Error control technique of quadrature-based algorithms for the action of real powers of a Hermitian positive-definite matrix
This work addresses error control for iterative solvers in matrix computations, which is incremental for numerical linear algebra applications.
The study tackled the problem of controlling errors in quadrature-based algorithms for computing the action of a real power of a Hermitian positive-definite matrix on a vector, by bounding errors from iterative solvers and deriving a stopping criterion, with numerical results showing it enables computation within prescribed tolerance limits.

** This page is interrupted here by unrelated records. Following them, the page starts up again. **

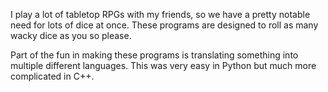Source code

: I play a lot of tabletop RPGs with my friends, so we have a pretty notable need for lots of dice at once. These programs are designed to roll as many wacky dice as you so please.

Part of the fun in making these programs is translating something into multiple different languages. This was very easy in Python but much more complicated in C++.
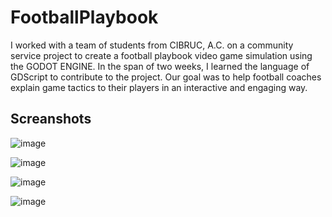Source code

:# FootballPlaybook
I worked with a team of students from CIBRUC, A.C. on a community service project to create a football playbook video game simulation using the GODOT ENGINE. In the span of two weeks, I learned the language of GDScript to contribute to the project. Our goal was to help football coaches explain game tactics to their players in an interactive and engaging way.

## Screanshots

![image](https://github.com/EmilioVidal/FutballPlaybook/assets/149820545/7a9e2a7e-30b7-4b7b-aaa1-489f750e970d)

![image](https://github.com/EmilioVidal/FutballPlaybook/assets/149820545/56cf7bb2-37d0-4ca8-b798-7fe3f37e31fa)

![image](https://github.com/EmilioVidal/FutballPlaybook/assets/149820545/3f24d568-b186-4f05-b54a-ec33bfa496fb)

![image](https://github.com/EmilioVidal/FutballPlaybook/assets/149820545/a7198253-e8fa-4d5e-baf5-d295666eff71)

This study considers quadrature-based algorithms to compute $A^α\boldsymbol{b}$, the action of a real power of a Hermitian positive-definite matrix $A$ on a vector $ \boldsymbol{b}$. In these algorithms, the computation of an integral representation of $A^α \boldsymbol{b}$ is reduced to solving several tens or hundreds of shifted linear systems. Current approaches usually analyze the quadrature discretization error, but rarely take into account the additional error introduced by solving these shifted linear systems with iterative solvers. Here, we bound this error with the residual of the approximated solution of these linear systems. This allows the derivation of a stopping criterion for iterative solvers to keep the error of $A^α\boldsymbol{b}$ below a prescribed error tolerance. Numerical results demonstrate that the proposed criterion enables the computation of $A^α\boldsymbol{b}$ within prescribed tolerance limits.